なお、育休中に賞与(ボーナス)が支給された場合も給与と同様に課税対象となります。賞与は給与所得に含まれるため、年末調整の際に合算して処理されます。
確定申告書への育休給付金の記載方法
申告書のどこにも記載不要——正確な書き方
確定申告書(第一表・第二表)において、育休給付金を記載する欄は存在しません。記載が必要な主な項目は次のとおりです。
記載が必要な項目(育休中でも課税所得がある場合)
- 給与所得の欄:育休取得前・復帰後に受け取った給与収入
- 医療費控除の欄:出産・育児にかかった医療費(申請する場合)
- 社会保険料控除の欄:支払った国民健康保険料・国民年金保険料など
記載が不要な項目
- 育休給付金の金額:一切不要
- 雇用保険の受給額:育休給付金は記載不要(失業給付も同様)
申告書記入時の注意点
確定申告書の「収入金額等」欄に育休給付金を誤って記入してしまうと、本来ゼロであるはずの課税所得が増加し、還付額が減る・または納税が発生するという誤った結果になります。申告ソフトやe-Taxを使用する際も、育休給付金の入力欄は設けられていないため、無理に入力しないよう注意してください。
住民税への影響と非課税証明書の活用
育休給付金と住民税申告の関係
住民税は前年(1月〜12月)の所得をもとに翌年6月から課税されます。育休給付金は非課税所得であるため、受給額が多くても翌年度の住民税には影響しません。
ただし、育休中に給与収入がほとんどなかった場合、翌年度の住民税が非常に低くなる(または非課税になる)ことがあります。これは給付金が非課税であるのに加え、育休期間中の課税所得(給与)が少ないためです。
住民税非課税の目安(2024年度参考値)
自治体によって異なりますが、一般的に合計所得金額が35万円以下(扶養親族がいる場合は35万円×(本人+扶養人数)+32万円以下)であれば住民税が非課税になります。育休中の給与収入が少ない場合、この水準に該当するケースがあります。
非課税証明書・所得証明書が必要な場合
保育園の入園審査、各種給付金の申請、奨学金の手続きなどで「所得証明書」や「非課税証明書」の提出を求められることがあります。
育休給付金は所得証明書に記載されません。育休給付金は非課税所得のため、市区町村が発行する所得証明書には収入金額として反映されません。そのため、給与所得が少ない育休中・育休翌年は、所得証明書上の収入金額が実際の受取額より大幅に少なく見える場合があります。
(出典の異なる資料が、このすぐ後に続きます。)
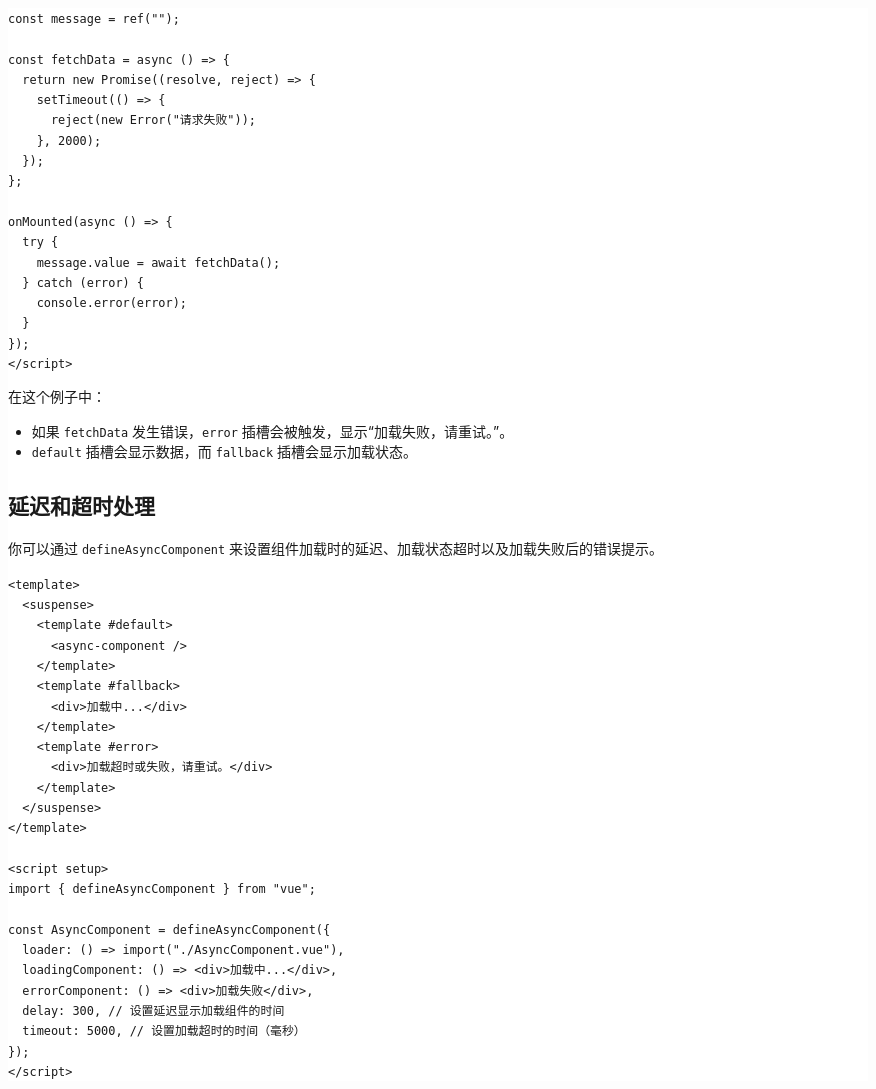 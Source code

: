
 ```vue
const message = ref("");

const fetchData = async () => {
  return new Promise((resolve, reject) => {
    setTimeout(() => {
      reject(new Error("请求失败"));
    }, 2000);
  });
};

onMounted(async () => {
  try {
    message.value = await fetchData();
  } catch (error) {
    console.error(error);
  }
});
</script>
```

在这个例子中：

- 如果 `fetchData` 发生错误，`error` 插槽会被触发，显示“加载失败，请重试。”。
- `default` 插槽会显示数据，而 `fallback` 插槽会显示加载状态。

## 延迟和超时处理

你可以通过 `defineAsyncComponent` 来设置组件加载时的延迟、加载状态超时以及加载失败后的错误提示。

```vue
<template>
  <suspense>
    <template #default>
      <async-component />
    </template>
    <template #fallback>
      <div>加载中...</div>
    </template>
    <template #error>
      <div>加载超时或失败，请重试。</div>
    </template>
  </suspense>
</template>

<script setup>
import { defineAsyncComponent } from "vue";

const AsyncComponent = defineAsyncComponent({
  loader: () => import("./AsyncComponent.vue"),
  loadingComponent: () => <div>加载中...</div>,
  errorComponent: () => <div>加载失败</div>,
  delay: 300, // 设置延迟显示加载组件的时间
  timeout: 5000, // 设置加载超时的时间（毫秒）
});
</script>
```
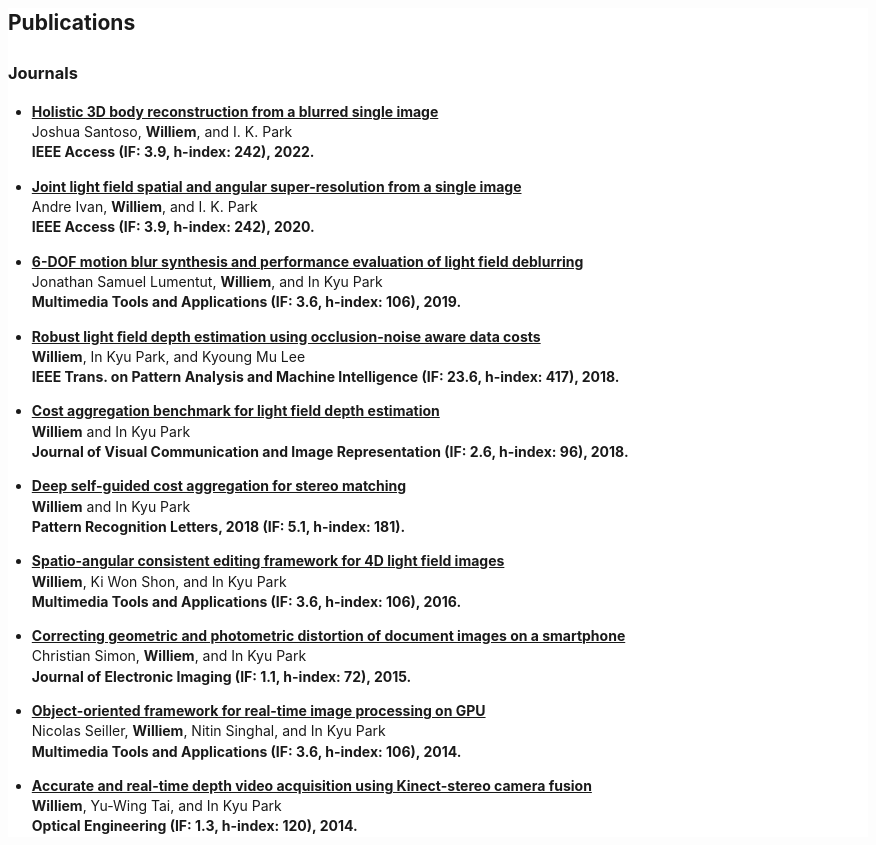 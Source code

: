 
## Publications

### Journals
- [<b>Holistic 3D body reconstruction from a blurred single image</b>](https://ieeexplore.ieee.org/stamp/stamp.jsp?tp=&arnumber=9933771)<br/>
Joshua Santoso, <b>Williem</b>, and I. K. Park<br/>
<b>IEEE Access (IF: 3.9, h-index: 242), 2022.</b>

- [<b>Joint light field spatial and angular super-resolution from a single image</b>](https://ieeexplore.ieee.org/stamp/stamp.jsp?tp=&arnumber=9119124)<br/>
Andre Ivan, <b>Williem</b>, and I. K. Park<br/>
<b>IEEE Access (IF: 3.9, h-index: 242), 2020.</b>

- [<b>6-DOF motion blur synthesis and performance evaluation of light field deblurring</b>](https://link.springer.com/article/10.1007/s11042-019-08030-0)<br/>
 Jonathan Samuel Lumentut, <b>Williem</b>, and In Kyu Park<br/>
<b>Multimedia Tools and Applications (IF: 3.6, h-index: 106), 2019.</b>

- [<b>Robust light ﬁeld depth estimation using occlusion-noise aware data costs</b>](https://ieeexplore.ieee.org/document/8022875)<br/>
 <b>Williem</b>, In Kyu Park, and Kyoung Mu Lee<br/>
<b>IEEE Trans. on Pattern Analysis and Machine Intelligence (IF: 23.6, h-index: 417), 2018.</b>

- [<b>Cost aggregation benchmark for light field depth estimation</b>](https://www.sciencedirect.com/science/article/abs/pii/S1047320318302049?via%3Dihub)<br/>
 <b>Williem</b> and In Kyu Park<br/>
<b>Journal of Visual Communication and Image Representation (IF: 2.6, h-index: 96), 2018.</b>

- [<b>Deep self-guided cost aggregation for stereo matching</b>](https://www.sciencedirect.com/science/article/abs/pii/S0167865518303003?via%3Dihub)<br/>
 <b>Williem</b> and In Kyu Park<br/>
<b>Pattern Recognition Letters, 2018 (IF: 5.1, h-index: 181).</b>

- [<b>Spatio-angular consistent editing framework for 4D light field images</b>](https://link.springer.com/article/10.1007/s11042-016-3754-y)<br/>
 <b>Williem</b>, Ki Won Shon, and In Kyu Park<br/>
<b>Multimedia Tools and Applications (IF: 3.6, h-index: 106), 2016.</b>

- [<b>Correcting geometric and photometric distortion of document images on a smartphone</b>](https://www.spiedigitallibrary.org/journals/journal-of-electronic-imaging/volume-24/issue-1/013038/Correcting-geometric-and-photometric-distortion-of-document-images-on-a/10.1117/1.JEI.24.1.013038.short)<br/>
 Christian Simon, <b>Williem</b>, and In Kyu Park<br/>
<b>Journal of Electronic Imaging (IF: 1.1, h-index: 72), 2015.</b>

- [<b>Object-oriented framework for real-time image processing on GPU</b>](https://link.springer.com/article/10.1007/s11042-013-1440-x)<br/>
 Nicolas Seiller, <b>Williem</b>, Nitin Singhal, and In Kyu Park<br/>
<b>Multimedia Tools and Applications (IF: 3.6, h-index: 106), 2014.</b>

- [<b>Accurate and real-time depth video acquisition using Kinect-stereo camera fusion</b>](https://www.spiedigitallibrary.org/journals/optical-engineering/volume-53/issue-4/043110/Accurate-and-real-time-depth-video-acquisition-using-Kinectstereo-camera/10.1117/1.OE.53.4.043110.short)<br/>
 <b>Williem</b>, Yu-Wing Tai, and In Kyu Park<br/>
<b>Optical Engineering (IF: 1.3, h-index: 120), 2014.</b>
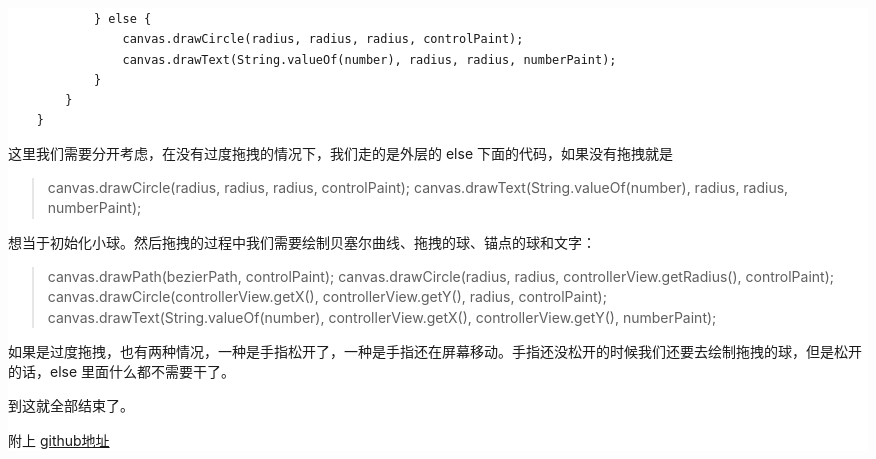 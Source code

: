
 ```
            } else {
                canvas.drawCircle(radius, radius, radius, controlPaint);
                canvas.drawText(String.valueOf(number), radius, radius, numberPaint);
            }
        }
    }
```
这里我们需要分开考虑，在没有过度拖拽的情况下，我们走的是外层的 else 下面的代码，如果没有拖拽就是

> canvas.drawCircle(radius, radius, radius, controlPaint);
> canvas.drawText(String.valueOf(number), radius, radius, numberPaint);

想当于初始化小球。然后拖拽的过程中我们需要绘制贝塞尔曲线、拖拽的球、锚点的球和文字：

> canvas.drawPath(bezierPath, controlPaint);
> canvas.drawCircle(radius, radius, controllerView.getRadius(), controlPaint);
> canvas.drawCircle(controllerView.getX(), controllerView.getY(), radius, controlPaint);
> canvas.drawText(String.valueOf(number), controllerView.getX(), controllerView.getY(), numberPaint);

如果是过度拖拽，也有两种情况，一种是手指松开了，一种是手指还在屏幕移动。手指还没松开的时候我们还要去绘制拖拽的球，但是松开的话，else 里面什么都不需要干了。

到这就全部结束了。

附上 [github地址](https://github.com/rjpacket/IndicatorView/tree/qq-bezier-master)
保育園の入園審査では、所得証明書に加えて「育休中であること」を証明する書類(育児休業取得確認通知書など)を併せて提出することで、適切な審査を受けられます。事前に各自治体や施設に確認することをお勧めします。
育休給付金の申請手続きと受け取りまでの流れ
確定申告が不要であることが分かった上で、育休給付金を確実に受け取るための申請手続きも確認しておきましょう。
ハローワークへの申請手続きの流れ
① 育児休業開始(事業主が雇用保険へ報告)
↓
② 初回申請(育休開始から約2ヶ月後)
・事業主経由でハローワークへ提出
↓
③ 定期申請(1〜2ヶ月ごと)
・支給単位期間ごとに継続申請
↓
④ 給付金の受領(銀行振込)
・通常、申請から約1〜2週間で振込
↓
⑤ 確定申告【原則不要】
・医療費控除等が必要な場合のみ申告
↓
⑥ 源泉徴収票・年末調整の確認
・育休給付金は記載なし(正常)
申請に必要な主な書類
| 書類名 | 内容・備考 |
|---|---|
| 育児休業給付金支給申請書 | ハローワーク所定の様式。事業主が記入・提出するケースが多い |
| 賃金台帳 | 事業主が準備。育休前の賃金を確認するために使用 |
| 出勤簿・タイムカード | 育休期間中の就労日数を確認するために使用 |
| 母子健康手帳(出生証明) | 子の生年月日確認のため(初回申請時) |
| 育児休業取得確認通知書 | 育休取得を証明する書類(雇用主が発行) |
| 振込先口座情報 | 本人名義の口座 |
なお、多くの企業では事業主(会社の人事・総務担当)がハローワークへの申請手続きを代行します。従業員は必要書類を会社に提出し、会社がまとめて申請するのが一般的な流れです。
給付金の支給額の計算方法
育休給付金の支給額は、休業開始時の賃金をもとに以下のように計算されます。
支給額の計算式
| 期間 | 支給率 | 計算式 |
|---|---|---|
| 育休開始〜180日目 | 67% | 休業開始時賃金日額 × 支給日数 × 67% |
| 181日目以降 | 50% | 休業開始時賃金日額 × 支給日数 × 50% |
支給上限額(2024年度参考値)
| 支給率 | 上限額(月額) |
|---|---|
| 67%適用時 | 約305,319円 |
| 50%適用時 | 約227,850円 |
※上限額は毎年8月1日に改定されます。最新の金額はハローワークまたは厚生労働省のウェブサイトでご確認ください。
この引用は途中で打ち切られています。